Black in Brazil: Brazilian slave port added to World Heritage Site

World Today

Last summer, a slave port in Rio de Janeiro was declared a UNESCO World Heritage Site – deemed to be of outstanding universal value as a reminder of a painful and brutal past. Brazil was the last country to end its involvement in the trans-Atlantic slave trade.

As CGTN’s Lucrecia Franco reports, it was the world’s biggest importer of slaves.

Afro-Brazilians celebrated the recognition of a wrong and an honor for the place where their ancestors set foot for the first time in Brazil.

The Valongo Wharf was the main entry port for African slaves arriving in the Americas. Of more than 4 million brought to Brazil, nearly 1 million landed here, to be put to work on the country’s tobacco, coffee and sugar plantations. The stone wharf was added by UNESCO in July as a World Heritage Site, following a campaign led by Brazilian anthropologist Milton Guran from the Fluminense Federal University.

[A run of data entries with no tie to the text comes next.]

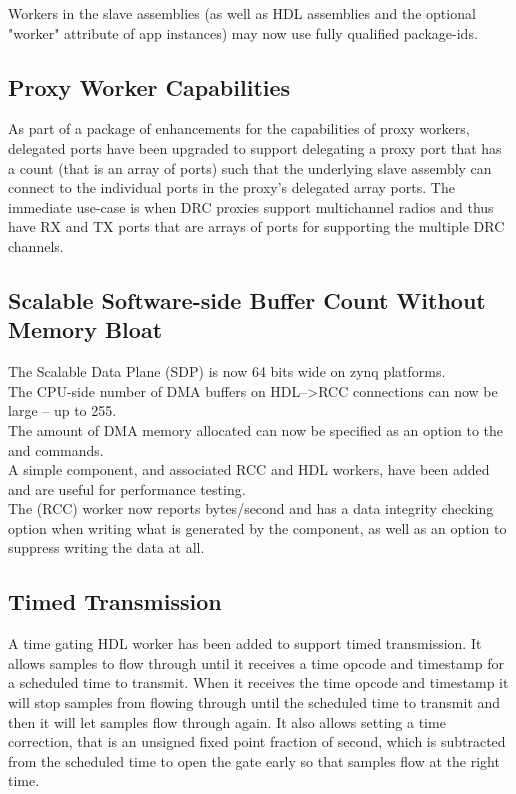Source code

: Workers in the slave assemblies (as well as HDL assemblies and the optional "worker" attribute of app instances) may now use fully qualified package-ids.

\subsection{Proxy Worker Capabilities}
\label{sec:21_proxy_capabilities}
As part of a package of enhancements for the capabilities of proxy workers,
delegated ports have been upgraded to support delegating a proxy port that
has a count (that is an array of ports) such that the underlying slave
assembly can connect to the individual ports in the proxy's delegated array
ports.  The immediate use-case is when DRC proxies support multichannel
radios and thus have RX and TX ports that are arrays of ports for supporting
the multiple DRC channels.

\subsection{Scalable Software-side Buffer Count Without Memory Bloat}
\label{sec:21_sdp_width}
The Scalable Data Plane (SDP) is now 64 bits wide on zynq platforms.\\

The CPU-side number of DMA buffers on HDL--\textgreater RCC connections can now be large -- up to 255.\\

The amount of DMA memory allocated can now be specified as an option to the  and  commands.\\

A simple  component, and associated RCC and HDL workers, have been added and are useful for performance testing.\\

The  (RCC) worker now reports bytes/second and has a data integrity checking option when writing what is generated by the  component, as well as an option to suppress writing the data at all.

\subsection{Timed Transmission}
\label{sec:21_timed_xmit}
A time gating HDL worker has been added to support timed transmission.
It allows samples to flow through until it receives a time opcode and
timestamp for a scheduled time to transmit. When it receives the time
opcode and timestamp it will stop samples from flowing through until
the scheduled time to transmit and then it will let samples flow through
again. It also allows setting a time correction, that is an unsigned
fixed point fraction of second, which is subtracted from the scheduled
time to open the gate early so that samples flow at the right time.

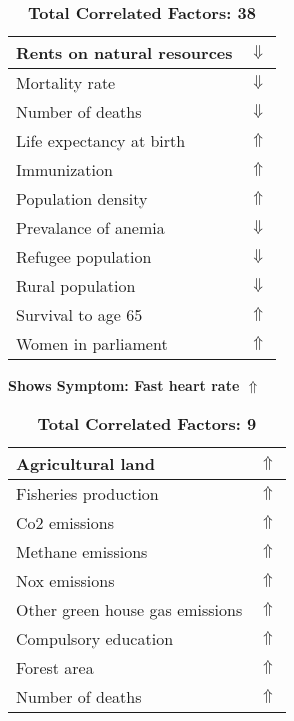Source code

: \documentclass[12pt,notitlepage,oneside]{report}
\begin{document}
\begin{table}[!htb]
\begin{tabular}{|l|l|}
Rents on natural resources & $\Downarrow$\\ \hline
Mortality rate & $\Downarrow$\\ \hline
Number of deaths & $\Downarrow$\\ \hline
Life expectancy at birth & $\Uparrow$\\ \hline
Immunization & $\Uparrow$\\ \hline
Population density & $\Uparrow$\\ \hline
Prevalance of anemia & $\Downarrow$\\ \hline
Refugee population & $\Downarrow$\\ \hline
Rural population & $\Downarrow$\\ \hline
Survival to age 65 & $\Uparrow$\\ \hline
Women in parliament & $\Uparrow$\\ \hline
\end{tabular}
\caption*{\textbf{Total Correlated Factors: 38}}
\end{table}
\clearpage
\begin{table}[!htb]
\caption{\textbf{Shows Symptom: Fast heart rate $\Uparrow$}}
\centering
\label{Correlated Socio-economic Factors0}
\begin{tabular}{|l|l|}
\hline
Agricultural land & $\Uparrow$\\ \hline
Fisheries production & $\Uparrow$\\ \hline
Co2 emissions & $\Uparrow$\\ \hline
Methane emissions & $\Uparrow$\\ \hline
Nox emissions & $\Uparrow$\\ \hline
Other green house gas emissions & $\Uparrow$\\ \hline
Compulsory education & $\Uparrow$\\ \hline
Forest area & $\Uparrow$\\ \hline
Number of deaths & $\Uparrow$\\ \hline
\end{tabular}
\caption*{\textbf{Total Correlated Factors: 9}}
\end{table}
\end{document}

“It refers to an event in the history of humanity that humanity doesn’t want to see repeated, such as Hiroshima, the target of the first nuclear bomb, or the concentration camp at Auschwitz,” said Guran.

Brazil imported more slaves than any other nation between the seventeenth and nineteenth centuries and it was the last country in the western world to abolish slavery, in 1888. Activists said the UNESCO designation will bolster their continued efforts to win reparations.

“This title will help us knock on the doors of public authorities, not only the Brazilian government but all the European governments, to request some sort of compensation,” Afro-Brazilian activist Thiago Laurindo said.

The wharf was built in 1811 and it became the busiest slave port in Brazil until the slavery trade was finally shut down. The site was eventually covered over. Though the exact location of the Valongo Wharf was discovered by chance during renovations for the 2016 Olympics, another chilling fact was the finding of a mass grave in a nearby home. The home belongs to Merced Guimaraes, president of the New Blacks Institute. Part of it has now become the New Blacks Institute, an archaeological site and museum. She said it has become her life’s mission to preserve the memory of the souls who perished here.

“Survive and suffer, suffer and die. It is very hard for me that these 30,000 or 50,000 people that were dumped here were witnesses of that crime. A crime that will continue if there is no memory,” Guimaraes said.

Archaeologists working at the institute have just discovered the first whole skeleton, of a 20-year-old woman. The rest are bone fragments.

“We found out that some bodies were burned, others destroyed by time. It is a small cemetery for so many bodies. So what we have here is a mass destruction of human remains,” said Reinaldo Tavares, an archaeologist at the Rio de Janeiro Federal University.

The discoveries here include branding irons used by slave owners. As for the human remains, experts say it will take years to identify exactly who is buried here, if it’s possible at all. With UNESCO’s recognition of Brazil’s brutal slave period, Afro-Brazilians are embracing the moment – to force the country to come to terms with a past that can no longer be erased.